Pennsylvania, one of those battleground states, holds a key pathway to the presidency. In 2020, Biden won by just over 1 point, which helped push him over the finish line to win the Electoral College. Going into 2024, he remains dead even with Trump, according to 538’s latest polling average.
After his Valley Forge stop, as ABC first reported, Biden will then continue to carry this message to Charleston, South Carolina, on Monday. It’s his fourth trip to the Palmetto State as president and his first as a 2024 candidate, having only made stops in key battleground states and fundraisers in Democratic strongholds like California. He'll deliver remarks at Mother Emanuel AME Church in Charleston, the site of a mass shooting in 2015, where he'll "talk directly to voters who propelled him to the highest office in the land four years ago,” a campaign rep said.
Prior to Biden’s visit, Vice President Kamala Harris will make her seventh visit to South Carolina on Saturday to speak at the Seventh Episcopal District AME Church before returning for Martin Luther King Jr. Day, Jan. 15, to headline an event at the South Carolina State House.
These visits come as the campaign pushes to attract Black, Latino, women and young voters as Biden’s numbers have begun slipping among these constituencies that the team carried back in 2020.
Asked by reporters if the trips to South Carolina are meant to shore up support among Black voters, Fulks said the trips don't come from a "place of worry" but from "practicing what we preach."
Later on in the month, Harris will kick off her official reproductive freedoms tour in Wisconsin on the anniversary of Roe v. Wade on Jan. 22.

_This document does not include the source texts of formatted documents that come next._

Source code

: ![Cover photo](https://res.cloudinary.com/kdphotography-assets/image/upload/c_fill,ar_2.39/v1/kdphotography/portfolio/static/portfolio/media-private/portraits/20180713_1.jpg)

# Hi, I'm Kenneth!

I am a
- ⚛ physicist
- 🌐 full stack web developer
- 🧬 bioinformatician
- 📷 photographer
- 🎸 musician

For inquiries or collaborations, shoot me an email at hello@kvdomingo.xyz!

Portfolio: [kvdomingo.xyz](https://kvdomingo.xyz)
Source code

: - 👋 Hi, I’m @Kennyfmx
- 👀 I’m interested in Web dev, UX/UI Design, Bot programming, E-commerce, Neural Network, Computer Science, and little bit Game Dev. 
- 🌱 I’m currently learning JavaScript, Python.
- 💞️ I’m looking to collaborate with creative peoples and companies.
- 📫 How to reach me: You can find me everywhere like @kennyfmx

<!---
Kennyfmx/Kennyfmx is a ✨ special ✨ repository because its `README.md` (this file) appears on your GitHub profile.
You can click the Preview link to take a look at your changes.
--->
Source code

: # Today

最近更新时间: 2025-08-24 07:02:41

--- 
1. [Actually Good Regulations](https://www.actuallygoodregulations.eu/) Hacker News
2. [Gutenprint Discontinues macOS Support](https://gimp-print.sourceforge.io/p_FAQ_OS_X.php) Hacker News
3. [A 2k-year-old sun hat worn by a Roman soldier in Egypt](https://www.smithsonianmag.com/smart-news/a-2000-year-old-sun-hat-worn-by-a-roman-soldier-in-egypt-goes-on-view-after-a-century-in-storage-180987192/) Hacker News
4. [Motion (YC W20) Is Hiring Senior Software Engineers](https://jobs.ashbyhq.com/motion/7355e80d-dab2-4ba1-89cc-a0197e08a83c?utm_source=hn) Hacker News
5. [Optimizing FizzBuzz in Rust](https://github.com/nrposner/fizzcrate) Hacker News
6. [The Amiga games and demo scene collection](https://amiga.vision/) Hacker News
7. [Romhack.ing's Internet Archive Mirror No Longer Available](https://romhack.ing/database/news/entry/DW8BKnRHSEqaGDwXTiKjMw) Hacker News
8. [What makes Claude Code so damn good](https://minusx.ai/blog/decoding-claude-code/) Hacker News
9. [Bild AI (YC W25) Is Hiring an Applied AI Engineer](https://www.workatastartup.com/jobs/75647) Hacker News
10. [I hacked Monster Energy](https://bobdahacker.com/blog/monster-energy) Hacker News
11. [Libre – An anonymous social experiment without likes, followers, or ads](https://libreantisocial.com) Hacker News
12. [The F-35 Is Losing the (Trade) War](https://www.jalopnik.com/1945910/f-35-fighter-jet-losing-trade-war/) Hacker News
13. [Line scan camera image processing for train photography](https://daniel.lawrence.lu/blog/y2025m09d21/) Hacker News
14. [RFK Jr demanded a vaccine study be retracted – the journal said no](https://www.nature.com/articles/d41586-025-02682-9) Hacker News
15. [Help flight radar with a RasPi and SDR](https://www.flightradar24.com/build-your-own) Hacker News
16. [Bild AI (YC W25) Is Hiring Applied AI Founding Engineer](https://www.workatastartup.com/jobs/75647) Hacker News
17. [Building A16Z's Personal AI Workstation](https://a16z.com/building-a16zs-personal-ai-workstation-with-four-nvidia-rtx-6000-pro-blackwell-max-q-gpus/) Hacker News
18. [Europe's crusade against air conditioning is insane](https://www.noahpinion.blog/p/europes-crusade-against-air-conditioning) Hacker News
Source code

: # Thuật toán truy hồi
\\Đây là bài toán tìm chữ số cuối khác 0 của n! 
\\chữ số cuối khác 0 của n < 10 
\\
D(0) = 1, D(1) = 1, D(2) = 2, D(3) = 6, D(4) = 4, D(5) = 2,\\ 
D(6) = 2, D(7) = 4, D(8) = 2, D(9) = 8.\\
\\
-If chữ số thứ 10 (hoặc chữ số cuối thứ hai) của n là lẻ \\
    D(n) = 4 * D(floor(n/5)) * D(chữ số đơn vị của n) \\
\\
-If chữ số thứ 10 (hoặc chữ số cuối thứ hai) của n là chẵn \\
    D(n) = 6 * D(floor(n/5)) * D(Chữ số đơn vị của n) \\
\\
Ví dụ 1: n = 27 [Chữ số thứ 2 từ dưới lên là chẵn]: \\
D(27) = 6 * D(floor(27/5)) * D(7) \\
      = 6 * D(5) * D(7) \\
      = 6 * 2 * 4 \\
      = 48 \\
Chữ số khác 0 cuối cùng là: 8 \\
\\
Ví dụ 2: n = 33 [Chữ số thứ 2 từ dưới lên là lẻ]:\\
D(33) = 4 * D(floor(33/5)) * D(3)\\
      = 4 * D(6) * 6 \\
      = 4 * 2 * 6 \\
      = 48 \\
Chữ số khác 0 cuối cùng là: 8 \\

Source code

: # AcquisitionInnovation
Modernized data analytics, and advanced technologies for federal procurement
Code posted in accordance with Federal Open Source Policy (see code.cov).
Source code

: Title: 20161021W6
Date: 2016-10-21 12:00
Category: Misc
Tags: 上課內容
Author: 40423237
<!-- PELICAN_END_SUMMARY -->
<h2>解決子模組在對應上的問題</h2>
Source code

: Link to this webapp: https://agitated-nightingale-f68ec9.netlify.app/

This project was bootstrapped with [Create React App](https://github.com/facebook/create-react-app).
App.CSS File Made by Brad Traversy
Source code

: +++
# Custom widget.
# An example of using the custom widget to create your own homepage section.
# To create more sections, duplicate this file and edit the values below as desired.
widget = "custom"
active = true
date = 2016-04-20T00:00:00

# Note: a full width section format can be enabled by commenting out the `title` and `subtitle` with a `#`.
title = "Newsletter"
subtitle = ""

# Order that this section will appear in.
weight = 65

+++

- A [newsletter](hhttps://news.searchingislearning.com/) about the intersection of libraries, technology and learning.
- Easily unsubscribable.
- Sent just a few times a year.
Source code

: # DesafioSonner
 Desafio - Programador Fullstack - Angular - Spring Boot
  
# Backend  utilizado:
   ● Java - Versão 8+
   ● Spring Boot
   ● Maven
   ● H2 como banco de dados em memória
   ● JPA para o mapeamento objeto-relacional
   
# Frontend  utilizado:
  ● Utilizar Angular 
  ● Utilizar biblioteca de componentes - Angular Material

"The 2024 field has made clear time and time again that they don't just accept, they give their full-throated endorsement to Donald Trump's anti-democratic, anti-freedom rhetoric and actions," Chavez Rodriguez said, referring to Trump’s fellow GOP presidential candidates. "The choice for the American people in November 2024 will be about protecting our democracy and every American's fundamental freedoms."